Fin qui tutto bene perché anche sulle risorse da destinare la legge è molto chiara.
Osserviamo ora come cambia la lettura dell’intero provvedimento quando passiamo all’articolo 5.
In questo caso, parlando del compito delle regioni, il legislatore afferma che: “le regioni possono individuare specifiche forme di assistenza individuale ai soggetti sordociechi, con particolare riferimento alla fornitura di sostegno personalizzato mediante guide-comunicatori e interpreti”.
Interessanti gli strumenti individuati per rispondere alle esigenze dei sordociechi ma, alla parola regioni, segue il verbo “possono”, facoltà di fare secondo la propria volontà.
Ecco il punto di rottura e di discriminazione che nella legislatura italiana campeggia molto spesso: offrire a un organismo dello Stato la facoltà di decidere se rispondere o meno ad esigenze particolari come nel caso delle persone affette da disabilità.

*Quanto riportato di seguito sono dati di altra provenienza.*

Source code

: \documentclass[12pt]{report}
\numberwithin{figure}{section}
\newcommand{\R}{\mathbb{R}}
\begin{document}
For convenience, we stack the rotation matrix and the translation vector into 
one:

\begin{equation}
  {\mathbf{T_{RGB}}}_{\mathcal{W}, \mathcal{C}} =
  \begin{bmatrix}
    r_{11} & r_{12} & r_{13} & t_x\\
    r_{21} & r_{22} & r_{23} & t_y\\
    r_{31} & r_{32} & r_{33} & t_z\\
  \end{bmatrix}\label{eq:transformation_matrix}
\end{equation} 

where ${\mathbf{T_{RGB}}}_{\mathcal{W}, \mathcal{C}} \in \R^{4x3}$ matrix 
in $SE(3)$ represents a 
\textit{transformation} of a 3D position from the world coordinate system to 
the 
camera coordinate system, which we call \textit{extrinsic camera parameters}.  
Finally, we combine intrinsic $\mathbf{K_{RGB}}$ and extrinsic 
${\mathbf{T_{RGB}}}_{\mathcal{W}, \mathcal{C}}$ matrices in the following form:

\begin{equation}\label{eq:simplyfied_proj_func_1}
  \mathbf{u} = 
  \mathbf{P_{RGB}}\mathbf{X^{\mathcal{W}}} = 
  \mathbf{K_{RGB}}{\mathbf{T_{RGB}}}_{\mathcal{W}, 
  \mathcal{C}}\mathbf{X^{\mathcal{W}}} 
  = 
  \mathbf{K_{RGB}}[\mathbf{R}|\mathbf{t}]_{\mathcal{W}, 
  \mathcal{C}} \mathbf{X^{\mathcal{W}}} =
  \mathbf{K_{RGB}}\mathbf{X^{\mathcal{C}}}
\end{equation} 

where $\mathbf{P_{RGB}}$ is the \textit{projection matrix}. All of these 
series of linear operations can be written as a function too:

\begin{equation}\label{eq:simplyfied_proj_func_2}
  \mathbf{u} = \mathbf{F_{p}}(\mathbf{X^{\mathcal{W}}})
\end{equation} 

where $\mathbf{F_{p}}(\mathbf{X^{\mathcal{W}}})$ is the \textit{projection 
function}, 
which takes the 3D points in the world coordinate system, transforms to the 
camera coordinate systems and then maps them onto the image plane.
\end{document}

L’Unione Italiana Ciechi e Ipovedenti ha condotto numerose azioni rivendicative sin dalla sua nascita, il 26 ottobre 1920, per affermare i diritti delle persone cieche e, fino ad un certo punto della sua storia, le cose sono andate bene perché, oltre al diritto, si era costruita anche una sensibilità sociale in favore di questa categoria.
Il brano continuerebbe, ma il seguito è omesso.